The only reason there is hate for you is the way you presented this material. Go back to your original post and study it with the same "passion" you're asking this forum to study your equation. If this is the way you submit material in your day job.......either you own your own company or you're soon to be unemployed.....In my years of engineering I have found that delivery of my ideas and solutions to problems is critical to getting other people signed......it has nothing to do with us solving your little equation.


----------



## D.F.L. (Jan 3, 2004)

Maybe a Mikesee time-out would help us all?


----------



## pvd (Jan 4, 2006)

mtnbiker4life said:


> ..it has nothing to do with us solving your little equation.


Ha, ha! You're an engineer and you can't solve this problem. I give you two different solutions to the problem and you still have no idea where the numbers even come from.
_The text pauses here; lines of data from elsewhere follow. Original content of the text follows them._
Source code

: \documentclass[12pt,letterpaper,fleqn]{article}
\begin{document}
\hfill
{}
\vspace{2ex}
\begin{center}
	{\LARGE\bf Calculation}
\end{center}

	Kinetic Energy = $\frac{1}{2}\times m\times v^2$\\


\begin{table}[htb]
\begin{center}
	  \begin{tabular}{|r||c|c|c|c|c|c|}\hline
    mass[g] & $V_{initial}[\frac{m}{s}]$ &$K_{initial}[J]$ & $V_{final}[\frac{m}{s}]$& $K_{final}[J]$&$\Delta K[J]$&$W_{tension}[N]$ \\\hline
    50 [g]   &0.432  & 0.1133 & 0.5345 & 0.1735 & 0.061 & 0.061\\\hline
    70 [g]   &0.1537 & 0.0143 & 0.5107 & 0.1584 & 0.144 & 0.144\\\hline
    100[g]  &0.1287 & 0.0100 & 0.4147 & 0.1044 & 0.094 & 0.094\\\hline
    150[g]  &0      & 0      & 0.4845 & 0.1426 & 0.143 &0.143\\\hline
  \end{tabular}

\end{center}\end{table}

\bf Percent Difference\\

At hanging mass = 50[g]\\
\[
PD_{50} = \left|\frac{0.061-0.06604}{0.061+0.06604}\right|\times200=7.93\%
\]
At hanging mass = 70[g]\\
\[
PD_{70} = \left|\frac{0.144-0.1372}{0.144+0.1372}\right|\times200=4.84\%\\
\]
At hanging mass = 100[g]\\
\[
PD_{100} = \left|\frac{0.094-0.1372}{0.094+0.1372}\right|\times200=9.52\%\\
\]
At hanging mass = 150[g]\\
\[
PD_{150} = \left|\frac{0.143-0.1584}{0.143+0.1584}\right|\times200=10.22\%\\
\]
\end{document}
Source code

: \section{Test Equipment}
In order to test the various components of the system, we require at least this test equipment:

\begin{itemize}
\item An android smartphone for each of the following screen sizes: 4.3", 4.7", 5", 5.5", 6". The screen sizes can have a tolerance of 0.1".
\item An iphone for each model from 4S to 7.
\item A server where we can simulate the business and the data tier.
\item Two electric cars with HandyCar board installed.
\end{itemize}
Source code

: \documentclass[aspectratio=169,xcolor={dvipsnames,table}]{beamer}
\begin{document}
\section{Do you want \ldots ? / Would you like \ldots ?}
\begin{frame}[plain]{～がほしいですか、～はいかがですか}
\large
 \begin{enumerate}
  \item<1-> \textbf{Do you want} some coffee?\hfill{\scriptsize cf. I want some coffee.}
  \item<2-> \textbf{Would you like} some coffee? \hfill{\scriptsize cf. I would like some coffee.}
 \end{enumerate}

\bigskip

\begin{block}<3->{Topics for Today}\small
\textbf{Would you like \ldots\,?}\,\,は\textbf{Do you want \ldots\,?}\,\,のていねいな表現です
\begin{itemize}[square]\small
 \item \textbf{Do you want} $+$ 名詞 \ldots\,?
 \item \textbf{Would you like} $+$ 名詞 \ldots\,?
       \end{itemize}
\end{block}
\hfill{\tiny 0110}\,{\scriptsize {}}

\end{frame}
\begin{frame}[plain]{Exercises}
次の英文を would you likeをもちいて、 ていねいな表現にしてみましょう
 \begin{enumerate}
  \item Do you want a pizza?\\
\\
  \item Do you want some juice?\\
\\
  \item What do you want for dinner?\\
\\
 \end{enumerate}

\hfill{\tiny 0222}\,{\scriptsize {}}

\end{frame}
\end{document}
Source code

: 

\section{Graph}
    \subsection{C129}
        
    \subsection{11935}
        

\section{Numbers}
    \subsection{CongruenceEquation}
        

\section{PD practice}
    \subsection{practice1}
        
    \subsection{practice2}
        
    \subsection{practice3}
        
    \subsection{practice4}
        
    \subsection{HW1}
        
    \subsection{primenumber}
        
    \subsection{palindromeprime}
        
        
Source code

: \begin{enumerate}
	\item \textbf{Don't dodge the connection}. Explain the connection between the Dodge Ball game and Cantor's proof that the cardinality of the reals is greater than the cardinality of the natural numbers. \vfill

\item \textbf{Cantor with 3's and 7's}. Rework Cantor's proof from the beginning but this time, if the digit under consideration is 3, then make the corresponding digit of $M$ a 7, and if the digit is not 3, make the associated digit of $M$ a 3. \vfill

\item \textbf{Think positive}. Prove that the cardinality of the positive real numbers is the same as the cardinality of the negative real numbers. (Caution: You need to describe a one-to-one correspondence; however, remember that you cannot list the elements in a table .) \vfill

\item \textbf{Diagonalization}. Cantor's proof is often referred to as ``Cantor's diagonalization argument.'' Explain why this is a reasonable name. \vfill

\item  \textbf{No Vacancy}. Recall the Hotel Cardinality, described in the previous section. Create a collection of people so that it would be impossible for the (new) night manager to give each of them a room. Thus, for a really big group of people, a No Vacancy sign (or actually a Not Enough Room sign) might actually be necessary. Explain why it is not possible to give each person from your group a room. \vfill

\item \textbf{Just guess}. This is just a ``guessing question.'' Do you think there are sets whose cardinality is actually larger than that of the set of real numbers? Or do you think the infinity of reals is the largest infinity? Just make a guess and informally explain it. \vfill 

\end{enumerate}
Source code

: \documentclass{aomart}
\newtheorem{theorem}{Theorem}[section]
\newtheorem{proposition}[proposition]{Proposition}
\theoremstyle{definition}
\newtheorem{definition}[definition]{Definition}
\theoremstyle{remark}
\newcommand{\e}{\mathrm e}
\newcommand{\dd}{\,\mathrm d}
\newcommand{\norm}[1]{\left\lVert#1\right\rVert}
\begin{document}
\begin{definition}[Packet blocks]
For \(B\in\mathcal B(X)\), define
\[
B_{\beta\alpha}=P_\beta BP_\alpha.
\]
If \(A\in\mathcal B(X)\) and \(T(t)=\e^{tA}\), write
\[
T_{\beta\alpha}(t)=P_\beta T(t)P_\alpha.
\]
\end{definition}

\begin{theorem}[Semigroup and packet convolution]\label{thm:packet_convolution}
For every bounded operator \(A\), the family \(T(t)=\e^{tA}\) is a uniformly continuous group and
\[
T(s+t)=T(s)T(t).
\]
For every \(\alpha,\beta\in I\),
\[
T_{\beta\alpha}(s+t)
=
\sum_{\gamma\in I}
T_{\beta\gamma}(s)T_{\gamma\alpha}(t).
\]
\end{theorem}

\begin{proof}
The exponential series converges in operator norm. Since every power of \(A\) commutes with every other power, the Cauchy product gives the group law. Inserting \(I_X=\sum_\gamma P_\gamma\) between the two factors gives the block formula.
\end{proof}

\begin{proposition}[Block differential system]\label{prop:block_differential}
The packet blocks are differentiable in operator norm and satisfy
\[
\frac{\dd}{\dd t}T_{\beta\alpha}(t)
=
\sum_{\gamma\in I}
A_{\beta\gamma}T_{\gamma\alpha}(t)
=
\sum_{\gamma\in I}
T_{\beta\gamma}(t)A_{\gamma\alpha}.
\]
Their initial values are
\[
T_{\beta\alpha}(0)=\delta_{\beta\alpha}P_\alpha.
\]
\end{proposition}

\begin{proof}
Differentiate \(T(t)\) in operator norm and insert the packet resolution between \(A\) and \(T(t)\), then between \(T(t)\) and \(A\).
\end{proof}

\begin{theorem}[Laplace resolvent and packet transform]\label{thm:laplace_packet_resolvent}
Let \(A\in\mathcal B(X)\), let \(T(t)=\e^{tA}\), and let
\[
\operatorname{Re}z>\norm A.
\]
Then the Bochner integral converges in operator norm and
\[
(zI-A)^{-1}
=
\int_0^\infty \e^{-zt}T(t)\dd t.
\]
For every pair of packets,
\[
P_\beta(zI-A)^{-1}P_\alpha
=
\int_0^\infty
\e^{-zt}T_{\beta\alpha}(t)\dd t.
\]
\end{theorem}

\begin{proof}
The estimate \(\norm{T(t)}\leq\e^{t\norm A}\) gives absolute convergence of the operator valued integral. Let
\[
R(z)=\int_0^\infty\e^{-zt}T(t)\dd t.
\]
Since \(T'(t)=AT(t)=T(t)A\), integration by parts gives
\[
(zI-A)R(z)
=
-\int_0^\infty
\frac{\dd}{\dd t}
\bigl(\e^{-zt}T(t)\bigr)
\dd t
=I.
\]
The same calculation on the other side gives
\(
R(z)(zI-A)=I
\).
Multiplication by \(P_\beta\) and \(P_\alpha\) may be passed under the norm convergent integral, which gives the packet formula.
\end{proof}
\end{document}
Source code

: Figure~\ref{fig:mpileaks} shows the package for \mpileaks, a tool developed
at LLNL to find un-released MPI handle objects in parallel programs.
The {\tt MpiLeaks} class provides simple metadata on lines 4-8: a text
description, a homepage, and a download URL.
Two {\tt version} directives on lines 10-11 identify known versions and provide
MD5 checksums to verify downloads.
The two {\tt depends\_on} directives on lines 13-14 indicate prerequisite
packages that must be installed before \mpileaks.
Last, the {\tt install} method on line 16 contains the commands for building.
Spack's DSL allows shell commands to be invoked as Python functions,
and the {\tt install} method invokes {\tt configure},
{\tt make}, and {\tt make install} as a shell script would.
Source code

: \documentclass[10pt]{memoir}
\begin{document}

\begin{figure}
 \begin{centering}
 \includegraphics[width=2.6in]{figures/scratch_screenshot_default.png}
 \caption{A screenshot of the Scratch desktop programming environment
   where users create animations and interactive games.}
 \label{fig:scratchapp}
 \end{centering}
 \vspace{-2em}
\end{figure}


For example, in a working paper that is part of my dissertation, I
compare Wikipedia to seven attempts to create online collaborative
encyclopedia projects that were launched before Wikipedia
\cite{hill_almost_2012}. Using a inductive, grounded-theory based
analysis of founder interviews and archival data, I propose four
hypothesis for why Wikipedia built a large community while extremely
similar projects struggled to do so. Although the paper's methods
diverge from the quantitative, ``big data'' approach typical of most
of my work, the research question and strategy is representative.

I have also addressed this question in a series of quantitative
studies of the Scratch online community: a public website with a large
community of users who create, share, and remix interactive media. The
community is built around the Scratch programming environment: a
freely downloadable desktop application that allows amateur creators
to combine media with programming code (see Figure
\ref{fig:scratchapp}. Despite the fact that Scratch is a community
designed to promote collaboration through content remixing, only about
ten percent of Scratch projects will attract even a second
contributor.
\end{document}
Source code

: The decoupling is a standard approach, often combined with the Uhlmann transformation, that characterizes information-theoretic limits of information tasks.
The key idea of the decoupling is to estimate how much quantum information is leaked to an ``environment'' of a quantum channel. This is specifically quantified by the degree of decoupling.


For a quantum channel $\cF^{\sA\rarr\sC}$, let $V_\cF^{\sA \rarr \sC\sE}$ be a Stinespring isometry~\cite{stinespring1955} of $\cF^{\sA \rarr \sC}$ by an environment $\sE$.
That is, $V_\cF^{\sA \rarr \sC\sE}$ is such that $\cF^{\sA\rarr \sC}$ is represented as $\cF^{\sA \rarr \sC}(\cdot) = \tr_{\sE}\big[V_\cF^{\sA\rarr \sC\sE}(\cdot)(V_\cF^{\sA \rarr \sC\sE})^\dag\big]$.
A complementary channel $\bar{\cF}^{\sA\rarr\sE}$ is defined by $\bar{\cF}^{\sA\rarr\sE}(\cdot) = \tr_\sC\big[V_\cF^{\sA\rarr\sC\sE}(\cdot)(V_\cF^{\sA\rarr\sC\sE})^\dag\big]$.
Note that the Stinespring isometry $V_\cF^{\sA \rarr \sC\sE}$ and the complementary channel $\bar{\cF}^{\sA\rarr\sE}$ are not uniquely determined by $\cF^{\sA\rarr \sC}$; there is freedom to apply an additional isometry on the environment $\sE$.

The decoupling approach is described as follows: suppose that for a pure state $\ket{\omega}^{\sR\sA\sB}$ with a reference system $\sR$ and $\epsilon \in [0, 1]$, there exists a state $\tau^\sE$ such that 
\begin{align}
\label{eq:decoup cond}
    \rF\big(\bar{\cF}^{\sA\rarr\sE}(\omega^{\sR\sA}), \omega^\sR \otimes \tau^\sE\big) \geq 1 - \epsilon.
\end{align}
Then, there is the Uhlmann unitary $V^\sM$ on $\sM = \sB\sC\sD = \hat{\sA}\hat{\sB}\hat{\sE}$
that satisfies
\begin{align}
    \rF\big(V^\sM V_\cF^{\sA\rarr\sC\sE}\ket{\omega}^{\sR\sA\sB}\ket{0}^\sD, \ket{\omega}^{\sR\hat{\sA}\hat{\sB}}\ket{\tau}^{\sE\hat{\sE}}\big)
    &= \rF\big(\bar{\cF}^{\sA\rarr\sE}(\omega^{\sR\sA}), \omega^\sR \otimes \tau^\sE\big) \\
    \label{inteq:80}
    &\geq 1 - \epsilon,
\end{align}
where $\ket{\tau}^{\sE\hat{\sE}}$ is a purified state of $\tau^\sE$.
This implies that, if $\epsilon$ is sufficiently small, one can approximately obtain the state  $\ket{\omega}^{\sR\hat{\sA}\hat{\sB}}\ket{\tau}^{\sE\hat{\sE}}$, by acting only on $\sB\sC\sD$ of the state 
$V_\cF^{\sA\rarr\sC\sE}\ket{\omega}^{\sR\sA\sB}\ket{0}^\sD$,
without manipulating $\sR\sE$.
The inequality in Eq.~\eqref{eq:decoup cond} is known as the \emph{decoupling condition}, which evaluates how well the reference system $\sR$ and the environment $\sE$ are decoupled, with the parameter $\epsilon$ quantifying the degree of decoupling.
Really, show everyone that you are, in fact, the smart one. It should take you about 3 minutes (if you really are an engineer).


----------



## mtnbiker4life (Sep 19, 2005)

pvd said:


> Ha, ha! You're an engineer and you can't solve this problem. I give you two different solutions to the problem and you still have no idea where the numbers even come from.
> 
> Really, show everyone that you are, in fact, the smart one. It should take you about 3 minutes (if you really are an engineer).


First off you don't know me so don't jump to conclusions regarding my technical skills. All we are asking is that you cool it with calling everyone out on this board. I'm personally not going to waste my time on your excel dump.....right the equation in standard math notation and then I will show you a solution. Then get out your heat transfer, thermodynamics, and fluid dynamics books because I am going to hit you with a question that will rock your little narrow minded world


----------



## pvd (Jan 4, 2006)

mtnbiker4life said:


> right the equation in standard math notation and then I will show you a solution.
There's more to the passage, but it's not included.